Ouvimos o miar de gato na porta
da rua seguido de arranhadelas que vão aumentando de tom.
Depois o ladrar
de cão seguido de dois
socos. Ficámos muito
atentos, expectantes. Mentor esboça um largo sorriso, levanta-se e abre a porta
rapidamente. Depara-se com alguém que traz
um mostruário
de vendas. Não
demonstra surpresa, adivinhara quem chegara.
- Ulisses… não
é possível… a venderes
telemóveis!? Sempre com
astúcia!
- Claro… depois será o disfarce
de presidente de um
partido político.
Exigirei o dinheiro que
me é devido,
depois financiarei uma armada grega para atacar os Politburo.
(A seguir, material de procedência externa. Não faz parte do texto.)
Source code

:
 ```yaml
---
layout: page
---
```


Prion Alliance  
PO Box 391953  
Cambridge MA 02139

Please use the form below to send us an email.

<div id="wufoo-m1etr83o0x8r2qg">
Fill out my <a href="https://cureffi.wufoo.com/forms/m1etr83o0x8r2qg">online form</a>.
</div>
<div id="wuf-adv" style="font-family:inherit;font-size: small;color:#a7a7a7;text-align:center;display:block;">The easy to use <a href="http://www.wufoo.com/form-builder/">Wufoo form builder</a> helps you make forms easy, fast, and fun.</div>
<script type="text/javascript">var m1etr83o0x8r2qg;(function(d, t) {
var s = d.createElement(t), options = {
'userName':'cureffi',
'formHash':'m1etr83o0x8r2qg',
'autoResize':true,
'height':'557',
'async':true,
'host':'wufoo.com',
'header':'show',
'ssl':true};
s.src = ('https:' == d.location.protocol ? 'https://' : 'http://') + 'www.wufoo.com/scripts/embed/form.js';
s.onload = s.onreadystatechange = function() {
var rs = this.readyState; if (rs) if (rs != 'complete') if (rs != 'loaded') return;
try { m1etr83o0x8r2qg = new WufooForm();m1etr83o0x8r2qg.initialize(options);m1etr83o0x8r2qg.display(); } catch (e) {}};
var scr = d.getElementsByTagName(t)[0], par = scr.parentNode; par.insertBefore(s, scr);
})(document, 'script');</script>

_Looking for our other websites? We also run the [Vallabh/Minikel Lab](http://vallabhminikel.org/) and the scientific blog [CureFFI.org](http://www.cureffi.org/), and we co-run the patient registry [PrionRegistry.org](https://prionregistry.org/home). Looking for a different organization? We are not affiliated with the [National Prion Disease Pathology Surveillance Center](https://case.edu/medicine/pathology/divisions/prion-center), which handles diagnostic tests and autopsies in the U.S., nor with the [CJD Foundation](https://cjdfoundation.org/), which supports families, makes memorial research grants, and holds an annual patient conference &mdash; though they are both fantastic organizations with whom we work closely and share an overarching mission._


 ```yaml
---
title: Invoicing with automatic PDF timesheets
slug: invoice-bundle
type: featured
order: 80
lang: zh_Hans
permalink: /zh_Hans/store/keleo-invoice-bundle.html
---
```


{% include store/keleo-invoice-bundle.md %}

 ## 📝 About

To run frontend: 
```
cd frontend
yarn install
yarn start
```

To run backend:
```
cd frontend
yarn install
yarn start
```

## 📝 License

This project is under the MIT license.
Vou-lhes lançar setas, onde
lhes dói mais.
- Entra, entra, vou procurar
algo para te sentares.
Mentor carregou uma caixa
de cerveja vazia e Ulisses acomodou-se nela.
Mentor abriu latas
de sardinha e atum.
Gritou para a vizinha
que tinha
gerador para que
trouxesse cervejas frescas porque tinha visitas em casa, e que depois pagaria a conta.
Pediu-lhe também para
mandar um dos
filhos procurar
pão. Havia uma mesa
pequena funcional
que acomodou os convivas.
Como a água
escasseia sempre, as latas de conserva vazias serviam de pratos.
Depois de algumas garrafas
terem prestado o aquecimento mental, foram abandonadas no repouso
do esquecimento tumular.
Mentor aborda Ulisses:
- Ulisses… tu…
em terra?!
- O meu
nome é Odysseus! Não
sei quem foi o parvalhão que inventou esse
nome. A língua
grega desvalorizou-se? Ah!.. Esses latinos com
a mania de esconder a originalidade das civilizações.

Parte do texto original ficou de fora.